# Work instructions:
Return, from the lines below, each one that includes the word "rgba".

# Study material:

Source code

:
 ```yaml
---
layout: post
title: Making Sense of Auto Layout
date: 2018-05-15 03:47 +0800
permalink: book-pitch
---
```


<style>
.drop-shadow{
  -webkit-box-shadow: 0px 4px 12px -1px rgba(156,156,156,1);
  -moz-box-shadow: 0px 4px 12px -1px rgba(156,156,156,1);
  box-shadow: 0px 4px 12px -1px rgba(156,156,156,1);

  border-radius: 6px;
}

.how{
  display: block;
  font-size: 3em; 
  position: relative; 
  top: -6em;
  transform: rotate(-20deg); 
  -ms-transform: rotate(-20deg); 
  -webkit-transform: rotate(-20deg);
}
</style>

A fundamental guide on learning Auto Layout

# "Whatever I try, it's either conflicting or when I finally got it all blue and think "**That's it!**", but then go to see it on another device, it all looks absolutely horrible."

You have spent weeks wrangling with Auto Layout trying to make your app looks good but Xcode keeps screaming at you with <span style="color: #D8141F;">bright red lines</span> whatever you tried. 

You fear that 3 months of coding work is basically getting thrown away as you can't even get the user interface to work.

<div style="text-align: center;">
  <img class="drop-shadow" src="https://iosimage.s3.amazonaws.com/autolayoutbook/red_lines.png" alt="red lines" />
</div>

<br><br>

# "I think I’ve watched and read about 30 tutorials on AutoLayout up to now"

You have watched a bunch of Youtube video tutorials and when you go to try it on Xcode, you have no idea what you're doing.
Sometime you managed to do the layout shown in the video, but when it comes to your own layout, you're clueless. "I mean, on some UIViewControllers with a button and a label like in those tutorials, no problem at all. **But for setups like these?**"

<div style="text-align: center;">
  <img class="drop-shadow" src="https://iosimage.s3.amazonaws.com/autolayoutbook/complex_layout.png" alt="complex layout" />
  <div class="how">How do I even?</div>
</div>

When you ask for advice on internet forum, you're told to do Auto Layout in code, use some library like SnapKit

# Result of the task:
  -webkit-box-shadow: 0px 4px 12px -1px rgba(156,156,156,1);
  -moz-box-shadow: 0px 4px 12px -1px rgba(156,156,156,1);
  box-shadow: 0px 4px 12px -1px rgba(156,156,156,1);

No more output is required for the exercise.